In mathematics, a median algebra is a set with a ternary operation ${\displaystyle \langle x,y,z\rangle }$ satisfying a set of axioms which generalise the notions of medians of triples of real numbers and of the Boolean majority function.

The axioms are

1. ${\displaystyle \langle x,y,y\rangle =y}$
2. ${\displaystyle \langle x,y,z\rangle =\langle z,x,y\rangle }$
3. ${\displaystyle \langle x,y,z\rangle =\langle x,z,y\rangle }$
4. ${\displaystyle \langle \langle x,w,y\rangle ,w,z\rangle =\langle x,w,\langle y,w,z\rangle \rangle }$

The second and third axioms imply commutativity: it is possible (but not easy) to show that in the presence of the other three, axiom (3) is redundant. The fourth axiom implies associativity.

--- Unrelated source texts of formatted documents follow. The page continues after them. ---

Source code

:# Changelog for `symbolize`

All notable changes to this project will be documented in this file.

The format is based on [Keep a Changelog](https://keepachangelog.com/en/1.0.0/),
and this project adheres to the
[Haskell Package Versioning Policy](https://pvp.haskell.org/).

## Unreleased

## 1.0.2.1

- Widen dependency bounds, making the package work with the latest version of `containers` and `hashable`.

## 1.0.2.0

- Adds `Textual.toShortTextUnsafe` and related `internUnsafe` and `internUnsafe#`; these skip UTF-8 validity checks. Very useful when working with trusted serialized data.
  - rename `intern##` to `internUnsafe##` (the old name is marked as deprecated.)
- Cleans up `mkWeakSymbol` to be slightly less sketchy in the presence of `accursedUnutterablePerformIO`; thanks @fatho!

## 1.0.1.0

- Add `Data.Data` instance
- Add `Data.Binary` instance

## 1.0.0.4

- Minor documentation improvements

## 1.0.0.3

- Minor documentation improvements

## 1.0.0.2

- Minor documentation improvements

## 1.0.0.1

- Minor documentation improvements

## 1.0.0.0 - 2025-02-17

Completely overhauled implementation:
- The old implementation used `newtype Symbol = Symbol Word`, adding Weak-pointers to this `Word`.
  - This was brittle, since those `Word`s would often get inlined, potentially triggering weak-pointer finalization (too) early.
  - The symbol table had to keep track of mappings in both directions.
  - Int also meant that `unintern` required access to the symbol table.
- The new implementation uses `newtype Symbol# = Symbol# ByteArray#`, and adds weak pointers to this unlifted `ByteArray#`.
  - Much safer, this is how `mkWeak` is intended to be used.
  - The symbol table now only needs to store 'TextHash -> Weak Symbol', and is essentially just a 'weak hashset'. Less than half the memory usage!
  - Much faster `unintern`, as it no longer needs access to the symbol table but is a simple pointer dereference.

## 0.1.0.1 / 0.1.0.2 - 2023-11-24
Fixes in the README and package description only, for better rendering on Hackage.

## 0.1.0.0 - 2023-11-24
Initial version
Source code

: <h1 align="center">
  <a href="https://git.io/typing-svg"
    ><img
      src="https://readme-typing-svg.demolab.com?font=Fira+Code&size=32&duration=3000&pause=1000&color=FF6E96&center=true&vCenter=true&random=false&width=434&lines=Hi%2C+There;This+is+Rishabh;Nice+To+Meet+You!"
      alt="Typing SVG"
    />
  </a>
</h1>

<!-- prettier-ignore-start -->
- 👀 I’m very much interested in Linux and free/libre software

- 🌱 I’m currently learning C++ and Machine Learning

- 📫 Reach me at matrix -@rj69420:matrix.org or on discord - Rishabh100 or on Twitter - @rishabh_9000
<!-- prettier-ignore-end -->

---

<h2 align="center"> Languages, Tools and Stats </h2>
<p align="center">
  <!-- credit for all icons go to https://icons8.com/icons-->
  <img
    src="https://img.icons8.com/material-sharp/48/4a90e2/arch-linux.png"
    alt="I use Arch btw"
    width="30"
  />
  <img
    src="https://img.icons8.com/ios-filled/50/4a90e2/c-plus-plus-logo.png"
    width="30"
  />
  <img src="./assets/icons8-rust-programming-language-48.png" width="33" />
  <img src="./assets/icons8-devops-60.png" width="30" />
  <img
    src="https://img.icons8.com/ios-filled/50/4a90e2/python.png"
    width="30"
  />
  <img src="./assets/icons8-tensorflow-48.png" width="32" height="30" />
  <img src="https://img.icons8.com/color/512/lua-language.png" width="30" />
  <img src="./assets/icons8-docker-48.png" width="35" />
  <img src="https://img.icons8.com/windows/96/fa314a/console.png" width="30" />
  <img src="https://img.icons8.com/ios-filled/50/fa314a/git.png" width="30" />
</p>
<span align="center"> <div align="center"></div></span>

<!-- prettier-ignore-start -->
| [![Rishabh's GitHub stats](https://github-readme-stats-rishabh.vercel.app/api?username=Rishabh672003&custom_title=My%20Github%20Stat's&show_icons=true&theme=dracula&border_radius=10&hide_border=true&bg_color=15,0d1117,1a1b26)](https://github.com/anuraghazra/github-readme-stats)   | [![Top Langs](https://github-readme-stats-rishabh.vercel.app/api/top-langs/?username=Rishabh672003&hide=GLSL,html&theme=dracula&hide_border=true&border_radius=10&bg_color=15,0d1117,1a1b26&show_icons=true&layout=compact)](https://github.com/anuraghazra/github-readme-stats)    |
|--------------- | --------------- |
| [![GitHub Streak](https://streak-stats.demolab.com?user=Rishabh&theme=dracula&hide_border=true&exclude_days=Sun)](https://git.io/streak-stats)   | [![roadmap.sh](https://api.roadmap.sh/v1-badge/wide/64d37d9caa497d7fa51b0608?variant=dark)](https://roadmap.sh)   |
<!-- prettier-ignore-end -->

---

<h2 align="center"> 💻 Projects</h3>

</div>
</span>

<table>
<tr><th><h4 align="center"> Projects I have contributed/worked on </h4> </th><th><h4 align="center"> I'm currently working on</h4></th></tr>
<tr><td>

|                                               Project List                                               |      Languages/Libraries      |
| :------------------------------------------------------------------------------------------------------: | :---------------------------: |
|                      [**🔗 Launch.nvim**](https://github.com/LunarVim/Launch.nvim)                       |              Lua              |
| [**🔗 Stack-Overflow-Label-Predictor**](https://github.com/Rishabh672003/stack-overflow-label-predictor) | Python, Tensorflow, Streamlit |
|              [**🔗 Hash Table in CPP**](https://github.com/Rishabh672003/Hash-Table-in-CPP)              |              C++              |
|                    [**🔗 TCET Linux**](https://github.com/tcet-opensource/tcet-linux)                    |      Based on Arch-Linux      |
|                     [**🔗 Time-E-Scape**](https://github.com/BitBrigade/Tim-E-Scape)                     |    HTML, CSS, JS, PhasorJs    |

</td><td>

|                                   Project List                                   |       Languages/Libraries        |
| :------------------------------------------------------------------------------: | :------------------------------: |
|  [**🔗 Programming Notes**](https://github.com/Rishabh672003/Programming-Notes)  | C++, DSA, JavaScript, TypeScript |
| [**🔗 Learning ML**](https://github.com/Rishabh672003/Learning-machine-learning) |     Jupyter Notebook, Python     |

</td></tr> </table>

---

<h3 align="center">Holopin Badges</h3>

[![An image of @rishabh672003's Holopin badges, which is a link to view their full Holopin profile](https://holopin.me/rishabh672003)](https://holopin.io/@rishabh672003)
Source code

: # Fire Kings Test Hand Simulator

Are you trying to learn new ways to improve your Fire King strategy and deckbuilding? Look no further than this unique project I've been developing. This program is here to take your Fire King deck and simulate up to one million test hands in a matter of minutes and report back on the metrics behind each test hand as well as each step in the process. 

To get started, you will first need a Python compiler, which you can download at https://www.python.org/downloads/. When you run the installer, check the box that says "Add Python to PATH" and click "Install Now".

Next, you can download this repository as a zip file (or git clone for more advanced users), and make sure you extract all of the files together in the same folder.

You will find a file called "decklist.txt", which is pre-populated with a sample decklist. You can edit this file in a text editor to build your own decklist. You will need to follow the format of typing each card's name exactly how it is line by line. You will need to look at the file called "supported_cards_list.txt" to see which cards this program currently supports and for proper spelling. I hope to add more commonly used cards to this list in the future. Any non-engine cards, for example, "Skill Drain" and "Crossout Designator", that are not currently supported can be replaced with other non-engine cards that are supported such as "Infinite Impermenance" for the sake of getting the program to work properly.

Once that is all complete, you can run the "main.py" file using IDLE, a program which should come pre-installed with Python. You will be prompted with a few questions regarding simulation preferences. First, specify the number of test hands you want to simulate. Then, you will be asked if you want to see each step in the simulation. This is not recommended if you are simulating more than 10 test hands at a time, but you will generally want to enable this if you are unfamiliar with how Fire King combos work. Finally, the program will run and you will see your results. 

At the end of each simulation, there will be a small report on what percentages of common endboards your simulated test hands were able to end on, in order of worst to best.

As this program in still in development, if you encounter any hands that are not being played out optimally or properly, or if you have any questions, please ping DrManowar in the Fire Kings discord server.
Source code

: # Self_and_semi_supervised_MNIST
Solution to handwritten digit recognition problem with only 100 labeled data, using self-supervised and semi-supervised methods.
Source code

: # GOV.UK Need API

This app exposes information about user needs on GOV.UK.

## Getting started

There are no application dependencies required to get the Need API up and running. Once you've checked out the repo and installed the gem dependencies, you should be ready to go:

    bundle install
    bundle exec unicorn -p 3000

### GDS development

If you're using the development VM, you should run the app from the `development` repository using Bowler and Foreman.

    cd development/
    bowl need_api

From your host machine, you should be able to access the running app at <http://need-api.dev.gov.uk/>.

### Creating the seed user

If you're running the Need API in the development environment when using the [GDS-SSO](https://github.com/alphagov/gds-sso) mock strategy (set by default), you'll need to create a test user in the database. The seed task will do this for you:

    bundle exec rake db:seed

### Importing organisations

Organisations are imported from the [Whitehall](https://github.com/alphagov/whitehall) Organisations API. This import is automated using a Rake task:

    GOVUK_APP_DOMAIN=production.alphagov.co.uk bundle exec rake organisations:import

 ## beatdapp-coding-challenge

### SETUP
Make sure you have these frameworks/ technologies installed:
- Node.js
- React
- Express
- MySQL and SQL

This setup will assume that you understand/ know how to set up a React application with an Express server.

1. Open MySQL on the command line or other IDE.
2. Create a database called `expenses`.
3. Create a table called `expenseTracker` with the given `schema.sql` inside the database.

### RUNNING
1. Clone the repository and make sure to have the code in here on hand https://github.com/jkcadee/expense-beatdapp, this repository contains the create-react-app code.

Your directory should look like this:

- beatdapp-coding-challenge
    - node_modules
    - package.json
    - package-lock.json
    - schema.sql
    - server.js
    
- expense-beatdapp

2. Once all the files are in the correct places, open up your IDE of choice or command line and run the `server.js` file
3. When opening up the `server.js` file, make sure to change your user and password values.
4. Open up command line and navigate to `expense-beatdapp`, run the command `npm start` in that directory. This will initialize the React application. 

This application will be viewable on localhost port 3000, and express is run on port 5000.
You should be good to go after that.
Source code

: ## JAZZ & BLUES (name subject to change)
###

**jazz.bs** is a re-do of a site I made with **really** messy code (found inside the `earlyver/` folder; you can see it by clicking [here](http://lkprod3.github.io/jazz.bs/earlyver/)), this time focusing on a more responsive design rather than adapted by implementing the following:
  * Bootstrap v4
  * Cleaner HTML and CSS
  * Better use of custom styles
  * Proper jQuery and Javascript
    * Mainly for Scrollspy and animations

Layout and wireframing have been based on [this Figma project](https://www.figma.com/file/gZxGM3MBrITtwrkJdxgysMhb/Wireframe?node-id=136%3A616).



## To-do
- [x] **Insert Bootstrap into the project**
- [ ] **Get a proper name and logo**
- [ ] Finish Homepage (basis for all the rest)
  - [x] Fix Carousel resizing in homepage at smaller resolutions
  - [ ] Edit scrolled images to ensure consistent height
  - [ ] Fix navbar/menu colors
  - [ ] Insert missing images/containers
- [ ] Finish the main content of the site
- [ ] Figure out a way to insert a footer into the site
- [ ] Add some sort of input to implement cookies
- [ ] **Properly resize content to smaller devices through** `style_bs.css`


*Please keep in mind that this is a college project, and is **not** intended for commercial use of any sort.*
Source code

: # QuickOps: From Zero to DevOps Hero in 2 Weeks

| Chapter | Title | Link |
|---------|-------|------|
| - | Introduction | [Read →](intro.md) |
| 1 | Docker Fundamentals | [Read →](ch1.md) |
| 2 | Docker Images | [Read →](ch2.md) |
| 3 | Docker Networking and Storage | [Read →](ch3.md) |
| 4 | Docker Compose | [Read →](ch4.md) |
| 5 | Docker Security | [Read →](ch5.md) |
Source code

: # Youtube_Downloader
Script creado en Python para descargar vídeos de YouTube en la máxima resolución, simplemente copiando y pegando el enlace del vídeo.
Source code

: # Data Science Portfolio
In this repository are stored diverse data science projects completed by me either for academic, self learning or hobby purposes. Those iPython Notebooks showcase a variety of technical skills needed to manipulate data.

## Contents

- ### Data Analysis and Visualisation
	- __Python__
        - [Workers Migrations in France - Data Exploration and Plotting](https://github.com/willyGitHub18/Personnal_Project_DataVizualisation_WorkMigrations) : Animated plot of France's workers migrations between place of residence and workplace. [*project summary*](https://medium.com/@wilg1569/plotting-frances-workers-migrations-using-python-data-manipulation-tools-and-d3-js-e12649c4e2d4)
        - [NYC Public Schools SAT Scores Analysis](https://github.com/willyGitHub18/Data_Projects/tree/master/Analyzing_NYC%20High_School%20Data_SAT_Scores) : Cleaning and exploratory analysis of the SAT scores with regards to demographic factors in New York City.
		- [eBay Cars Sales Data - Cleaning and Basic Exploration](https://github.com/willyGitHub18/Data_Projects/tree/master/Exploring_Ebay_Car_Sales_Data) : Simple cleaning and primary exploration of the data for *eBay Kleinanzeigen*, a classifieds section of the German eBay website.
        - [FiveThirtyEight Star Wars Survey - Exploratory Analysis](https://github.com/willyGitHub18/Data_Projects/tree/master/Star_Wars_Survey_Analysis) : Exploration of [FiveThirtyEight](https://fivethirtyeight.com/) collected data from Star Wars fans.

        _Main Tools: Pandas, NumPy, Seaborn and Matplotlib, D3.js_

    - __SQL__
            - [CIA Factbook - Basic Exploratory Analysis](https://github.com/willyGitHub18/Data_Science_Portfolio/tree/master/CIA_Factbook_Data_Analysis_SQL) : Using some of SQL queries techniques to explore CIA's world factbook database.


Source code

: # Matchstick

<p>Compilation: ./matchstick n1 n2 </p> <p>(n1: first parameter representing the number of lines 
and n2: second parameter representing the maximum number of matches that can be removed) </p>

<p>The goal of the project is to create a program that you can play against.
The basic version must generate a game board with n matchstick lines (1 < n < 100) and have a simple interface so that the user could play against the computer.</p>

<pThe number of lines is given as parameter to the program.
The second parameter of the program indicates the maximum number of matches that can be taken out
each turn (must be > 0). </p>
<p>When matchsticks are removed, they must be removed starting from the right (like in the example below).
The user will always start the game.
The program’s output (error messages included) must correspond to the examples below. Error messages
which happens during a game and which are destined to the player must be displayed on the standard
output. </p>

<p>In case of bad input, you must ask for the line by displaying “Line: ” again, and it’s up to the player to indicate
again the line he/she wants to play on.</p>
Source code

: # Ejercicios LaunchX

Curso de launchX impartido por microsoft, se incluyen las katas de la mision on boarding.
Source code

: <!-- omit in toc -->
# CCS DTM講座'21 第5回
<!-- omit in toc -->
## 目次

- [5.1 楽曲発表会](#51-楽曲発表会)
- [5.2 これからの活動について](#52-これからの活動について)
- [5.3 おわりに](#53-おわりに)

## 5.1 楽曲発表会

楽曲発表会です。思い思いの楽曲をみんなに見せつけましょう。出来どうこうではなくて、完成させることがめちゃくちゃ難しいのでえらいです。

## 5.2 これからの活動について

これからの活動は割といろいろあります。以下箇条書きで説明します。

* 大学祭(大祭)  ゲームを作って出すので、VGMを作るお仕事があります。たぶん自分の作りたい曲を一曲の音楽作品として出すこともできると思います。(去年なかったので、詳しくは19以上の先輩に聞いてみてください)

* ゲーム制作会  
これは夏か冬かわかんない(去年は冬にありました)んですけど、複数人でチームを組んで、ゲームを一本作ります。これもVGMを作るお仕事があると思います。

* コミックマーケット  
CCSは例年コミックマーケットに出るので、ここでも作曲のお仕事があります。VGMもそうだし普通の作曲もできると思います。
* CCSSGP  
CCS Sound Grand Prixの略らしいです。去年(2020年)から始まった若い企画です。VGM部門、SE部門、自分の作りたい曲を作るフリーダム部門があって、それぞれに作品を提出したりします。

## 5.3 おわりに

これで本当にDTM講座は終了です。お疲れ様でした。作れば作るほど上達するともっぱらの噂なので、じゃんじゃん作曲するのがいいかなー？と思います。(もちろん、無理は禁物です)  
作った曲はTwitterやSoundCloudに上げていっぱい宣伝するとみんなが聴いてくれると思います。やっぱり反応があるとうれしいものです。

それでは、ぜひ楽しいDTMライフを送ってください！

There are other possible axiom systems: for example the two

• ${\displaystyle \langle x,y,y\rangle =y}$
• ${\displaystyle \langle u,v,\langle u,w,x\rangle \rangle =\langle u,x,\langle w,u,v\rangle \rangle }$

also suffice.

In a Boolean algebra, or more generally a distributive lattice, the median function ${\displaystyle \langle x,y,z\rangle =(x\vee y)\wedge (y\vee z)\wedge (z\vee x)}$ satisfies these axioms, so that every Boolean algebra and every distributive lattice forms a median algebra.

Birkhoff and Kiss showed that a median algebra with elements 0 and 1 satisfying ${\displaystyle \langle 0,x,1\rangle =x}$ is a distributive lattice.